» **Task prompt**:
In the entries below, how many lines include "selected"? Reply with the number and nothing more.

» **Information provided**:

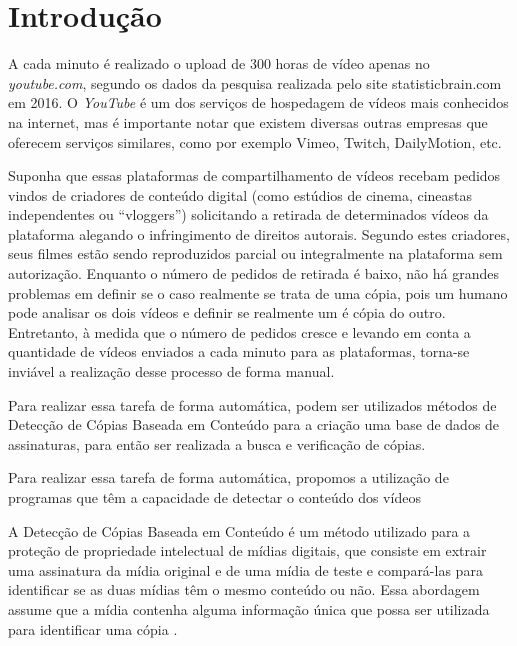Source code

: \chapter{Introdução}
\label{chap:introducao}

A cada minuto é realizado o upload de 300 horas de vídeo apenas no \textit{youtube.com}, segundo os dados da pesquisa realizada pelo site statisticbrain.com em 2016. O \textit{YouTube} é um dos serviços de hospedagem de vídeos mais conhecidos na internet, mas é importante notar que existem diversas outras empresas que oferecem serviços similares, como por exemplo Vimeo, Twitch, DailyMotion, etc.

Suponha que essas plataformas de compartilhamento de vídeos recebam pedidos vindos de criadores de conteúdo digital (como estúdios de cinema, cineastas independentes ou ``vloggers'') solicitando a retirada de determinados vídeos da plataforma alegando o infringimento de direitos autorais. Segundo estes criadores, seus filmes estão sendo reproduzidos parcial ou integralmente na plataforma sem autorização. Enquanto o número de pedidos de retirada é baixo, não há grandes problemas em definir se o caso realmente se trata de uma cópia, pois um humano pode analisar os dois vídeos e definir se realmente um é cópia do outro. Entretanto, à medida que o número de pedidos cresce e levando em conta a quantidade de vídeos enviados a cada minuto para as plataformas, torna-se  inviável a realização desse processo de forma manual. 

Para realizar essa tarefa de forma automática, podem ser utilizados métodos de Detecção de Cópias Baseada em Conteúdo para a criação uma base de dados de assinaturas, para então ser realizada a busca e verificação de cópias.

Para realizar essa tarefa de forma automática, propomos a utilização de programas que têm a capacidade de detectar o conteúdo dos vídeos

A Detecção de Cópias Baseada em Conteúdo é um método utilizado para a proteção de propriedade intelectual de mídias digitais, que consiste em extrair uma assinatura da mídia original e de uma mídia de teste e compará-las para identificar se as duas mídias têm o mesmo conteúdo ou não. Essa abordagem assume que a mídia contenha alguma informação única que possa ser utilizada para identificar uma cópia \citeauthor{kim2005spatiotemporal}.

==

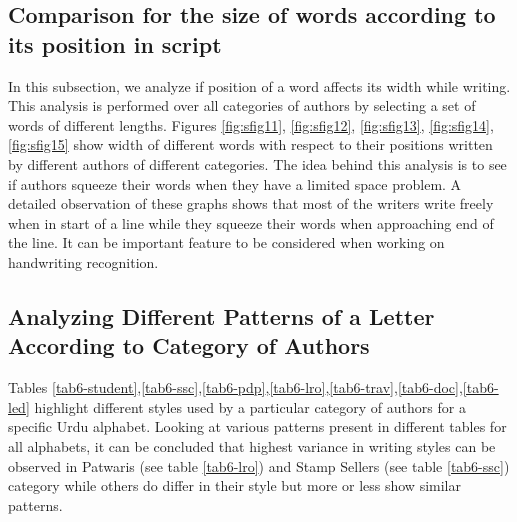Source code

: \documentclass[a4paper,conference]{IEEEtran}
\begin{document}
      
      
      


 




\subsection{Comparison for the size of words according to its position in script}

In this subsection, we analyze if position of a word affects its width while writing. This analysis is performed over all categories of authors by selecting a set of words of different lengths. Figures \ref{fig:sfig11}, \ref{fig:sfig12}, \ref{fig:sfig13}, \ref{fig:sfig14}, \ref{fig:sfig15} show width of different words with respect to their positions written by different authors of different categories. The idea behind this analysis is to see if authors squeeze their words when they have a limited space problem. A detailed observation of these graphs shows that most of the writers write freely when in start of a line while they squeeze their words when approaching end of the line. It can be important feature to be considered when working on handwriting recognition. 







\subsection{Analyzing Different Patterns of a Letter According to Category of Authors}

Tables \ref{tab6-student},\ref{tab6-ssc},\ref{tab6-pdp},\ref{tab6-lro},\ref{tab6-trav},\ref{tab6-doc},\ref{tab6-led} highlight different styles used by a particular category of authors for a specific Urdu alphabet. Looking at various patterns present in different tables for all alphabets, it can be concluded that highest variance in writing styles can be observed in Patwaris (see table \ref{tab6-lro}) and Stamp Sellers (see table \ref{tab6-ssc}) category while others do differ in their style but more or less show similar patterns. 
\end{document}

--

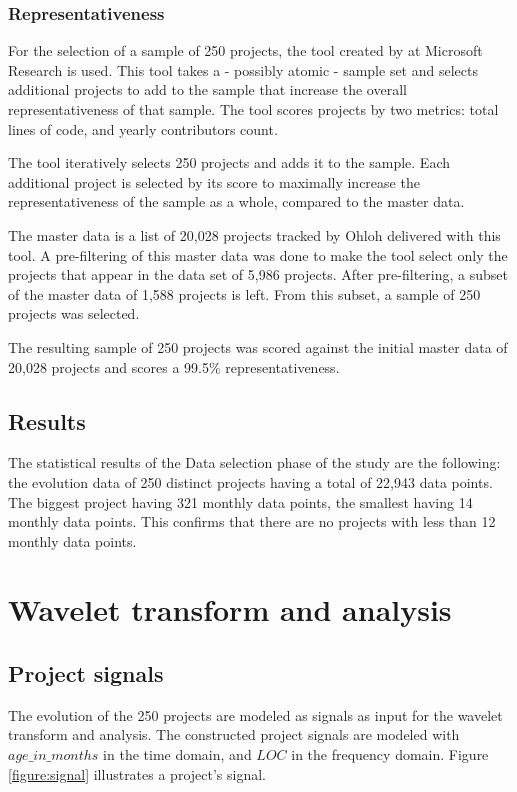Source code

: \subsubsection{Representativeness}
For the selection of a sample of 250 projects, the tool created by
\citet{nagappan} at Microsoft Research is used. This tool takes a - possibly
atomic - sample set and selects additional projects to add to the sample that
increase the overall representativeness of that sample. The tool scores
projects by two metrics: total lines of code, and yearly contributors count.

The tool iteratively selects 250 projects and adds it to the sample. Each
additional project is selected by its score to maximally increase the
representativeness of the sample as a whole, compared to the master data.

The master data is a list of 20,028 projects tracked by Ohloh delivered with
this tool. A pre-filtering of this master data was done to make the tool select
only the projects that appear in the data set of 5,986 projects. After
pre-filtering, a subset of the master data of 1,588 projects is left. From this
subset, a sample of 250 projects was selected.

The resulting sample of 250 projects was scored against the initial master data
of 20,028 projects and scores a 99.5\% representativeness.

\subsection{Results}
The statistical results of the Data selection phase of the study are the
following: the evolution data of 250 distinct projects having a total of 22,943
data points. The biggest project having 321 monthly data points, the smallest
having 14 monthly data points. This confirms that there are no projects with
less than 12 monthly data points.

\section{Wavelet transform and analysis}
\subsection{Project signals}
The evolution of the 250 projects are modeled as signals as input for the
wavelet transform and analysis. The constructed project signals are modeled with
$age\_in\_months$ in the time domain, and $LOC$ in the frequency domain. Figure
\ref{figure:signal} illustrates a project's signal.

» **Task result**:
2